--- TASK DETAILS ---
Within the data that follows, set down exactly the lines from the one containing "of job data." through the one containing "Du](https://x.com/coreydu) - Sports Journalist", both ends included.

--- Stored data ---
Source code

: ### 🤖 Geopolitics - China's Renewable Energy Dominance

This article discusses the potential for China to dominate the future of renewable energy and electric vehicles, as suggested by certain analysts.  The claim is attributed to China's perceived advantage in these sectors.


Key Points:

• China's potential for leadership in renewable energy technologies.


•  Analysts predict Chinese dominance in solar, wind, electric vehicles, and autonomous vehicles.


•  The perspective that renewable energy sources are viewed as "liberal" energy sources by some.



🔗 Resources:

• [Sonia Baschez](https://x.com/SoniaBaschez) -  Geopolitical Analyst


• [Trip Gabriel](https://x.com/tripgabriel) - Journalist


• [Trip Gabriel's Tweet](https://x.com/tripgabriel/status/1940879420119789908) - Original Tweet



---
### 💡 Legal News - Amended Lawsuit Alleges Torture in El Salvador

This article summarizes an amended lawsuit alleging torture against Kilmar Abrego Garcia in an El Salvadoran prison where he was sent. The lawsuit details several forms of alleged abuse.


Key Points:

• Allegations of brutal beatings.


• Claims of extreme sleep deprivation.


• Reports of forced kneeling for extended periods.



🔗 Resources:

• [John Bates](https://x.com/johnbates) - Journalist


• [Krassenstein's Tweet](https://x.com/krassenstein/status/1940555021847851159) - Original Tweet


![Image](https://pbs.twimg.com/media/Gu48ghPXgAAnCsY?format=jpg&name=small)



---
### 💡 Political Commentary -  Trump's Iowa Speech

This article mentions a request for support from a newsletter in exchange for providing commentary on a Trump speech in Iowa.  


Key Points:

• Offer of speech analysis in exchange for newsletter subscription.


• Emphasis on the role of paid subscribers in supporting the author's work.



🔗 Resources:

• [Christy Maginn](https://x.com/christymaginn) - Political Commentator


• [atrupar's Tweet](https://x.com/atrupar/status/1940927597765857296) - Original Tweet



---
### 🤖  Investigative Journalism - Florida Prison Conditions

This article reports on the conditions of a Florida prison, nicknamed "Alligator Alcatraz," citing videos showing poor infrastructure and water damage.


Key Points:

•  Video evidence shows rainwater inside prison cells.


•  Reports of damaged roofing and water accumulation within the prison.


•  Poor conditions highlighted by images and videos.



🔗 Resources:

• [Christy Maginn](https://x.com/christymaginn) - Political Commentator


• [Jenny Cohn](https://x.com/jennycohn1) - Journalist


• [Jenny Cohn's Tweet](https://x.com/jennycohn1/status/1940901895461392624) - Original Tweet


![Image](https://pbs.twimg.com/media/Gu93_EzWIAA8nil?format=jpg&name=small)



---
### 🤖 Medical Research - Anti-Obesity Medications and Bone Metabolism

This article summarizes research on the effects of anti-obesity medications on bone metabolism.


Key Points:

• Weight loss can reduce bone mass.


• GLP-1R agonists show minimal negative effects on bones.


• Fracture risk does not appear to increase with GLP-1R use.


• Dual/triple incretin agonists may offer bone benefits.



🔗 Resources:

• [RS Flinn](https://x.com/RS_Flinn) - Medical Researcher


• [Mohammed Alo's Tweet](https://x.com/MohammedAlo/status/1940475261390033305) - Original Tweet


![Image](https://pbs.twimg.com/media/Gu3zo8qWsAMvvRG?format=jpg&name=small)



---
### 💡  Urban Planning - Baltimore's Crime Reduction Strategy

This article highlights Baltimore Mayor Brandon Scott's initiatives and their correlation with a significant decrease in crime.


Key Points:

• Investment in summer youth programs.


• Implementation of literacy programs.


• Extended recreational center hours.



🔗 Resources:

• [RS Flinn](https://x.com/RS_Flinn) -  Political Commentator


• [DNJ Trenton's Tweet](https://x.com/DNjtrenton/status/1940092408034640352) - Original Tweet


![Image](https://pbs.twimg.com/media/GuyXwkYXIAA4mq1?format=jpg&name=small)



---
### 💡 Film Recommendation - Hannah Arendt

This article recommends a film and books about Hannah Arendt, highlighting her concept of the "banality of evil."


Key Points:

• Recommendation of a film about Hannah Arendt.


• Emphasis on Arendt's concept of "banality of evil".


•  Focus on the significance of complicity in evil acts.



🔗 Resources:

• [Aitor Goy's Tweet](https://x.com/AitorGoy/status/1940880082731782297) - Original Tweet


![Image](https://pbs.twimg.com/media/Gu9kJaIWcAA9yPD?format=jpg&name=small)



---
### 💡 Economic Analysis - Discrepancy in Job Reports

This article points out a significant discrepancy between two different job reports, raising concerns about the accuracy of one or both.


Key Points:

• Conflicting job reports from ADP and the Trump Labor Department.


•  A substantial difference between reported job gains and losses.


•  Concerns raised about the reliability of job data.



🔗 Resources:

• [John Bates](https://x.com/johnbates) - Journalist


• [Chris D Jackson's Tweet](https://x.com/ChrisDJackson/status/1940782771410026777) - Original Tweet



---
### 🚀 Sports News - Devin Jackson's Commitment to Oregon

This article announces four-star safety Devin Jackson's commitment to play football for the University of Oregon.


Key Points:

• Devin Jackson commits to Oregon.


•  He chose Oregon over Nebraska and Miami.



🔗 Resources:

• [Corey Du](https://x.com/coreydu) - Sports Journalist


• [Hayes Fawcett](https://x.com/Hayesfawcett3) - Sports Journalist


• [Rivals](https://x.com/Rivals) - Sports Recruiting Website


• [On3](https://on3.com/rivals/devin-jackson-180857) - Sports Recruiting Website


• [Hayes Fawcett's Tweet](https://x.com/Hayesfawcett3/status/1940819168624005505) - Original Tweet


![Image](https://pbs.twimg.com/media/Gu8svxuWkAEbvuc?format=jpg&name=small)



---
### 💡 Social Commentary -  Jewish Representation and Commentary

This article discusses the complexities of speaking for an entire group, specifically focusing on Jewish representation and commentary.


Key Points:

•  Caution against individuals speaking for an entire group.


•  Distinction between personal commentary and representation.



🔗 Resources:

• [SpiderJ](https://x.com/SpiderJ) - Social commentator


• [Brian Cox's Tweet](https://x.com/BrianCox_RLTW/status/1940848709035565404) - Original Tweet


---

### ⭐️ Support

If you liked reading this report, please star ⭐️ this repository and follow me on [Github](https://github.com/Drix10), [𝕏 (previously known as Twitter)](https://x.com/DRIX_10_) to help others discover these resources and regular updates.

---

--- EXERCISE RESPONSE ---
•  Concerns raised about the reliability of job data.



🔗 Resources:

• [John Bates](https://x.com/johnbates) - Journalist


• [Chris D Jackson's Tweet](https://x.com/ChrisDJackson/status/1940782771410026777) - Original Tweet



---
### 🚀 Sports News - Devin Jackson's Commitment to Oregon

This article announces four-star safety Devin Jackson's commitment to play football for the University of Oregon.


Key Points:

• Devin Jackson commits to Oregon.


•  He chose Oregon over Nebraska and Miami.



🔗 Resources:

• [Corey Du](https://x.com/coreydu) - Sports Journalist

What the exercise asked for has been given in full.